> Source texts of formatted documents:
-- -- --

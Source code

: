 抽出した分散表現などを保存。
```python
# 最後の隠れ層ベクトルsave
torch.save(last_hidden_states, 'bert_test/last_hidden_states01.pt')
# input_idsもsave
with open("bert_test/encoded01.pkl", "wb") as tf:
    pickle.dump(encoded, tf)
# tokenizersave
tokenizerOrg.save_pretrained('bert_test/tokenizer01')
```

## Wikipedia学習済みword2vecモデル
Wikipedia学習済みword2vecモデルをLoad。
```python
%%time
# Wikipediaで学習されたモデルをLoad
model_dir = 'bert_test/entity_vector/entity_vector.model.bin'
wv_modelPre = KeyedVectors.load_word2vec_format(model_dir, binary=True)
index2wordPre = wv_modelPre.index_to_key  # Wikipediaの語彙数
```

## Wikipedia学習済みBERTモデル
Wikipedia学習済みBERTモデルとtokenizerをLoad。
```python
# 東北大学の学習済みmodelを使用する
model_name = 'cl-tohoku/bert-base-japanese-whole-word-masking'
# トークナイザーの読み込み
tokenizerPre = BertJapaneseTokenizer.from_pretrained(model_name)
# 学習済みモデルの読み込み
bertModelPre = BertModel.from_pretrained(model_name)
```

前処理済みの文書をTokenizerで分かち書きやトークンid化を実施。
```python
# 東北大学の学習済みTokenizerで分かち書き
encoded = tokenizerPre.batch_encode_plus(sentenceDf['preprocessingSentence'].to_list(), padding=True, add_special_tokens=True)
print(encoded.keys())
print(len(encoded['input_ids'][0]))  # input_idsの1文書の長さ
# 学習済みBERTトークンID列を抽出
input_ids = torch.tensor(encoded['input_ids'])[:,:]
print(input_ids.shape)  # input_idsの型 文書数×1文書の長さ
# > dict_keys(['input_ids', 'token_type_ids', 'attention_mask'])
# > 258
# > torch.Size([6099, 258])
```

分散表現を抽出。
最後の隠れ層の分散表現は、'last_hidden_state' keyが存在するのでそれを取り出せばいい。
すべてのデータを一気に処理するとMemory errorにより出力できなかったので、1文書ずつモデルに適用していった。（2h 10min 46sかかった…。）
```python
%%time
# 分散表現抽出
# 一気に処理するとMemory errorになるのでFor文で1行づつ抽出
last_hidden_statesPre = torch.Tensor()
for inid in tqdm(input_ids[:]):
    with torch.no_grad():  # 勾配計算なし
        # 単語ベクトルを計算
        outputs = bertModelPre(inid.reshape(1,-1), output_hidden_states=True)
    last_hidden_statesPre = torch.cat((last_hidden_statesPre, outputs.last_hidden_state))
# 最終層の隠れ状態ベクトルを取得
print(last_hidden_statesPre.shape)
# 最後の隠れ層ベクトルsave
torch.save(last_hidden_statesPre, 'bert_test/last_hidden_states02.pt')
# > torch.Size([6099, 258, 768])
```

-- -- --

> WORK TO BE COMPLETED: Identify the lines above that contain the word "torch", then copy them.

> SOLUTION TO THE PROBLEM:
torch.save(last_hidden_states, 'bert_test/last_hidden_states01.pt')
input_ids = torch.tensor(encoded['input_ids'])[:,:]
# > torch.Size([6099, 258])
last_hidden_statesPre = torch.Tensor()
    with torch.no_grad():  # 勾配計算なし
    last_hidden_statesPre = torch.cat((last_hidden_statesPre, outputs.last_hidden_state))
torch.save(last_hidden_statesPre, 'bert_test/last_hidden_states02.pt')
# > torch.Size([6099, 258, 768])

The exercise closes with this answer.